Esce venerdì 13 maggio 2022 per Tuma RecordsTeresa“, il singolo che segna il ritorno del progetto La Stanza Della Nonna, la band siciliana che prende il nome dalla prima sala prove mai avuta (appunto, la stanza della nonna) torna per raccontarci la parte più intima di noi stessi, una sinuosa, enigmatica e irraggiungibile Teresa – la parte nascosta in ognuno di noi, che che non vorremmo far vedere mai a nessuno, neanche a chi ti conosce più intimamente.

Non potevamo non far loro qualche domanda!

– Vi abbiamo perso di vista durante il periodo del Covid, cos’è successo nel frattempo?

Il covid ha segnato un periodo particolare. Era appena uscito il nostro secondo disco ed avevamo una serie di concerti in tutta Italia, che abbiamo dovuto annullare.
Dopo lo sconforto iniziale, abbiamo deciso di concentrarci sulla produzione. E diciamo che i singoli nuovi (Gridare in coro e Teresa) e i brani che sentirete prossimamente sono figli di quel periodo.
Quindi è vero, ci avete persi di vista, ma eravamo a lavoro per tornare più forti di prima con nuovi brani.

– Teresa esiste davvero? Chi è e come mai ha meritato di essere la protagonista del vostro brano? 

Teresa non esiste davvero. Il personaggio ha preso vita ascoltando la compagna Teresa dei teatri degli orrori. Nella nostra testa rappresenta un po’ la sua antitesi. Se quella Teresa inseguiva i sogni (rincorrere i sogni ci ha sempre portato fortuna) la nostra Teresa per tenerli stretti ha bisogno di rinchiuderli. Diciamo che Teresa rappresenta quella parte, presente in ognuno di noi, fatta di sacrifici e lotta quotidiana per stare a galla, inseguendo la felicità personale. È una donna forte anche se a volta si perde nella sua parte più debole. E noi le vogliamo molto bene!

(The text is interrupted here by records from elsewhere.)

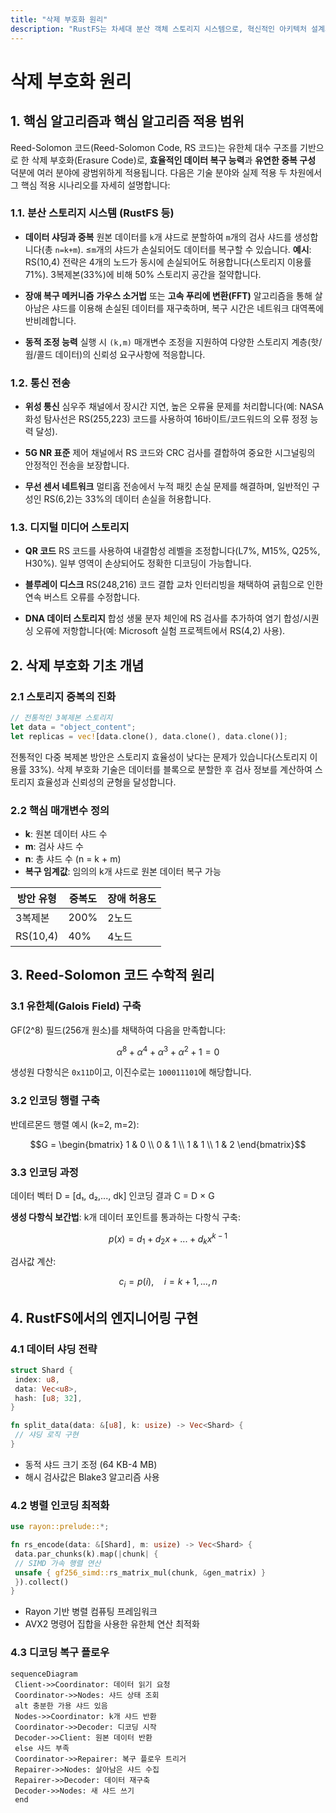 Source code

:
 ```yaml
---
title: "삭제 부호화 원리"
description: "RustFS는 차세대 분산 객체 스토리지 시스템으로, 혁신적인 아키텍처 설계와 메모리 안전 특성을 통해 클라우드 스토리지 분야에서 독특한 장점을 보여줍니다. 그 핵심 혁신 중 하나는 Reed-Solomon 삭제 부호화(Reed-Solomon Erasure Coding)의 깊이 있는 적용입니다."
---
```


# 삭제 부호화 원리

## 1. 핵심 알고리즘과 핵심 알고리즘 적용 범위

Reed-Solomon 코드(Reed-Solomon Code, RS 코드)는 유한체 대수 구조를 기반으로 한 삭제 부호화(Erasure Code)로, **효율적인 데이터 복구 능력**과 **유연한 중복 구성** 덕분에 여러 분야에 광범위하게 적용됩니다. 다음은 기술 분야와 실제 적용 두 차원에서 그 핵심 적용 시나리오를 자세히 설명합니다:

### 1.1. 분산 스토리지 시스템 (RustFS 등)

- **데이터 샤딩과 중복**
 원본 데이터를 `k`개 샤드로 분할하여 `m`개의 검사 샤드를 생성합니다(총 `n=k+m`). ≤`m`개의 샤드가 손실되어도 데이터를 복구할 수 있습니다.
 **예시**: RS(10,4) 전략은 4개의 노드가 동시에 손실되어도 허용합니다(스토리지 이용률 71%). 3복제본(33%)에 비해 50% 스토리지 공간을 절약합니다.

- **장애 복구 메커니즘**
 **가우스 소거법** 또는 **고속 푸리에 변환(FFT)** 알고리즘을 통해 살아남은 샤드를 이용해 손실된 데이터를 재구축하며, 복구 시간은 네트워크 대역폭에 반비례합니다.

- **동적 조정 능력**
 실행 시 `(k,m)` 매개변수 조정을 지원하여 다양한 스토리지 계층(핫/웜/콜드 데이터)의 신뢰성 요구사항에 적응합니다.

### 1.2. 통신 전송

- **위성 통신**
 심우주 채널에서 장시간 지연, 높은 오류율 문제를 처리합니다(예: NASA 화성 탐사선은 RS(255,223) 코드를 사용하여 16바이트/코드워드의 오류 정정 능력 달성).

- **5G NR 표준**
 제어 채널에서 RS 코드와 CRC 검사를 결합하여 중요한 시그널링의 안정적인 전송을 보장합니다.

- **무선 센서 네트워크**
 멀티홉 전송에서 누적 패킷 손실 문제를 해결하며, 일반적인 구성인 RS(6,2)는 33%의 데이터 손실을 허용합니다.

### 1.3. 디지털 미디어 스토리지

- **QR 코드**
 RS 코드를 사용하여 내결함성 레벨을 조정합니다(L7%, M15%, Q25%, H30%). 일부 영역이 손상되어도 정확한 디코딩이 가능합니다.

- **블루레이 디스크**
 RS(248,216) 코드 결합 교차 인터리빙을 채택하여 긁힘으로 인한 연속 버스트 오류를 수정합니다.

- **DNA 데이터 스토리지**
 합성 생물 분자 체인에 RS 검사를 추가하여 염기 합성/시퀀싱 오류에 저항합니다(예: Microsoft 실험 프로젝트에서 RS(4,2) 사용).

## 2. 삭제 부호화 기초 개념

### 2.1 스토리지 중복의 진화

```rust
// 전통적인 3복제본 스토리지
let data = "object_content";
let replicas = vec![data.clone(), data.clone(), data.clone()];
```

전통적인 다중 복제본 방안은 스토리지 효율성이 낮다는 문제가 있습니다(스토리지 이용률 33%). 삭제 부호화 기술은 데이터를 블록으로 분할한 후 검사 정보를 계산하여 스토리지 효율성과 신뢰성의 균형을 달성합니다.

### 2.2 핵심 매개변수 정의

- **k**: 원본 데이터 샤드 수
- **m**: 검사 샤드 수
- **n**: 총 샤드 수 (n = k + m)
- **복구 임계값**: 임의의 k개 샤드로 원본 데이터 복구 가능

| 방안 유형 | 중복도 | 장애 허용도 |
|------------|----------|------------|
| 3복제본 | 200% | 2노드 |
| RS(10,4) | 40% | 4노드 |

## 3. Reed-Solomon 코드 수학적 원리

### 3.1 유한체(Galois Field) 구축

GF(2^8) 필드(256개 원소)를 채택하여 다음을 만족합니다:

```math
α^8 + α^4 + α^3 + α^2 + 1 = 0
```

생성원 다항식은 `0x11D`이고, 이진수로는 `100011101`에 해당합니다.

### 3.2 인코딩 행렬 구축

반데르몬드 행렬 예시 (k=2, m=2):

```math
G = \begin{bmatrix}
1 & 0 \\
0 & 1 \\
1 & 1 \\
1 & 2
\end{bmatrix}
```

### 3.3 인코딩 과정

데이터 벡터 D = [d₁, d₂,..., dk]
인코딩 결과 C = D × G

**생성 다항식 보간법**:
k개 데이터 포인트를 통과하는 다항식 구축:

```math
p(x) = d_1 + d_2x + ... + d_kx^{k-1}
```

검사값 계산:

```math
c_i = p(i), \quad i = k+1,...,n
```

## 4. RustFS에서의 엔지니어링 구현

### 4.1 데이터 샤딩 전략

```rust
struct Shard {
 index: u8,
 data: Vec<u8>,
 hash: [u8; 32],
}

fn split_data(data: &[u8], k: usize) -> Vec<Shard> {
 // 샤딩 로직 구현
}
```

- 동적 샤드 크기 조정 (64 KB-4 MB)
- 해시 검사값은 Blake3 알고리즘 사용

### 4.2 병렬 인코딩 최적화

```rust
use rayon::prelude::*;

fn rs_encode(data: &[Shard], m: usize) -> Vec<Shard> {
 data.par_chunks(k).map(|chunk| {
 // SIMD 가속 행렬 연산
 unsafe { gf256_simd::rs_matrix_mul(chunk, &gen_matrix) }
 }).collect()
}
```

- Rayon 기반 병렬 컴퓨팅 프레임워크
- AVX2 명령어 집합을 사용한 유한체 연산 최적화

### 4.3 디코딩 복구 플로우

```mermaid
sequenceDiagram
 Client->>Coordinator: 데이터 읽기 요청
 Coordinator->>Nodes: 샤드 상태 조회
 alt 충분한 가용 샤드 있음
 Nodes->>Coordinator: k개 샤드 반환
 Coordinator->>Decoder: 디코딩 시작
 Decoder->>Client: 원본 데이터 반환
 else 샤드 부족
 Coordinator->>Repairer: 복구 플로우 트리거
 Repairer->>Nodes: 살아남은 샤드 수집
 Repairer->>Decoder: 데이터 재구축
 Decoder->>Nodes: 새 샤드 쓰기
 end
```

– Cosa potete raccontarci riguardo la neo-nata Tuma Records? 

Beh la neonata “Tuma records” nasce da una costola del Dalek Studio di Messina. Anzi, più che da una costola, dall’intero apparato scheletrico del Dalek. Rappresenta l’unica ancora di salvezza per noi gruppi che non vogliamo abbandonare la Sicilia, ma nello stesso tempo vogliamo produrre musica di qualità.
Perché, purtroppo, trovare competenza, affidabilità e talento nel produrre musica senza dover andare da Roma in su spesso è molto complicato. Quindi lunga vita al Dalek a Tuma records e a tutti i gruppi terroni, orgogliosi di esserlo.

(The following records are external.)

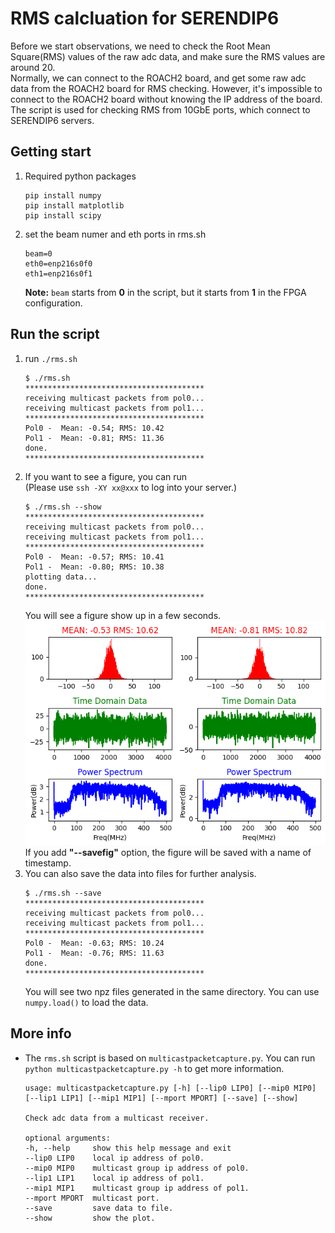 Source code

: # RMS calcluation for SERENDIP6
Before we start observations, we need to check the Root Mean Square(RMS) values of the raw adc data, and make sure the RMS values are around 20.  
Normally, we can connect to the ROACH2 board, and get some raw adc data from the ROACH2 board for RMS checking. However, it's impossible to connect to the ROACH2 board without knowing the IP address of the board.  
The script is used for checking RMS from 10GbE ports, which connect to SERENDIP6 servers.
## Getting start
1. Required python packages
    ```
    pip install numpy
    pip install matplotlib
    pip install scipy
    ```
2. set the beam numer and eth ports in rms.sh
    ```
    beam=0
    eth0=enp216s0f0
    eth1=enp216s0f1
    ```
    **Note:** `beam` starts from **0** in the script, but it starts from **1** in the FPGA configuration.
## Run the script
1. run `./rms.sh`
    ```
    $ ./rms.sh 
    ****************************************
    receiving multicast packets from pol0...
    receiving multicast packets from pol1...
    ****************************************
    Pol0 -  Mean: -0.54; RMS: 10.42
    Pol1 -  Mean: -0.81; RMS: 11.36
    done.
    ****************************************
    ```
2. If you want to see a figure, you can run  
    (Please use `ssh -XY xx@xxx` to log into your server.)
    ```
    $ ./rms.sh --show
    ****************************************
    receiving multicast packets from pol0...
    receiving multicast packets from pol1...
    ****************************************
    Pol0 -  Mean: -0.57; RMS: 10.41
    Pol1 -  Mean: -0.80; RMS: 10.38
    plotting data...
    done.
    ****************************************
    ```
    You will see a figure show up in a few seconds.![fig](figures/rms.png)
    If you add **"--savefig"** option, the figure will be saved with a name of timestamp.
3. You can also save the data into files for further analysis.
    ```
    $ ./rms.sh --save
    ****************************************
    receiving multicast packets from pol0...
    receiving multicast packets from pol1...
    ****************************************
    Pol0 -  Mean: -0.63; RMS: 10.24
    Pol1 -  Mean: -0.76; RMS: 11.63
    done.
    ****************************************
    ```
    You will see two npz files generated in the same directory. You can use `numpy.load()` to load the data.
## More info
* The `rms.sh` script is based on `multicastpacketcapture.py`. You can run `python multicastpacketcapture.py -h` to get more information.
    ```
    usage: multicastpacketcapture.py [-h] [--lip0 LIP0] [--mip0 MIP0] [--lip1 LIP1] [--mip1 MIP1] [--mport MPORT] [--save] [--show]

    Check adc data from a multicast receiver.

    optional arguments:
    -h, --help     show this help message and exit
    --lip0 LIP0    local ip address of pol0.
    --mip0 MIP0    multicast group ip address of pol0.
    --lip1 LIP1    local ip address of pol1.
    --mip1 MIP1    multicast group ip address of pol1.
    --mport MPORT  multicast port.
    --save         save data to file.
    --show         show the plot.
    ```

– Com’è l’atmosfera al Dalek Studio? Ci raccontate una giornata tipo? 

Il Dalek è una piccola oasi. Immerso nel verde delle colline messinesi. Davanti si apre una vista mozzafiato fiato, con la vista sullo stretto di Messina nella sua interezza. Già solo questo lo rende il luogo perfetto per fare musica. In più hai a disposizione la competenza di tante persone pronte ad aiutarti dalla produzione all esecuzione.
Una giornata tipo è fatta da una fase iniziale d’ascolto di musica nella sala comune. Con un confronto di idee e scoperte musicali che è alla base della crescita artistica. Poi si inizia a lavorare: c’è chi si occupa di audio, mixando e arrangiando brani. Chi si occupa di video making, dalle riprese alla produzione. Chi si occupa della gestione del sito e dei social. Chi si occupa della gestione dei bandi e dell’economia del posto. Tutto in armonia e con tanta tanta passione. Insomma, il luogo perfetto per chi vuole fare musica in modo serio

– E ora che cosa accadrà?


E ora suoneremo in giro, per fare ascoltare Teresa e gli altri brani a più orecchie possibili. A breve uscirà anche una live session, registrata al Dalek per festeggiare i dieci anni di stanza della nonna. Dopo di che, da luglio, lavoreremo al nuovo disco. Già abbiamo alcuni nuovi brani pronti e tanti altri da arrangiare. Quindi ci aspettano mesi carichi di emozioni e lavoro.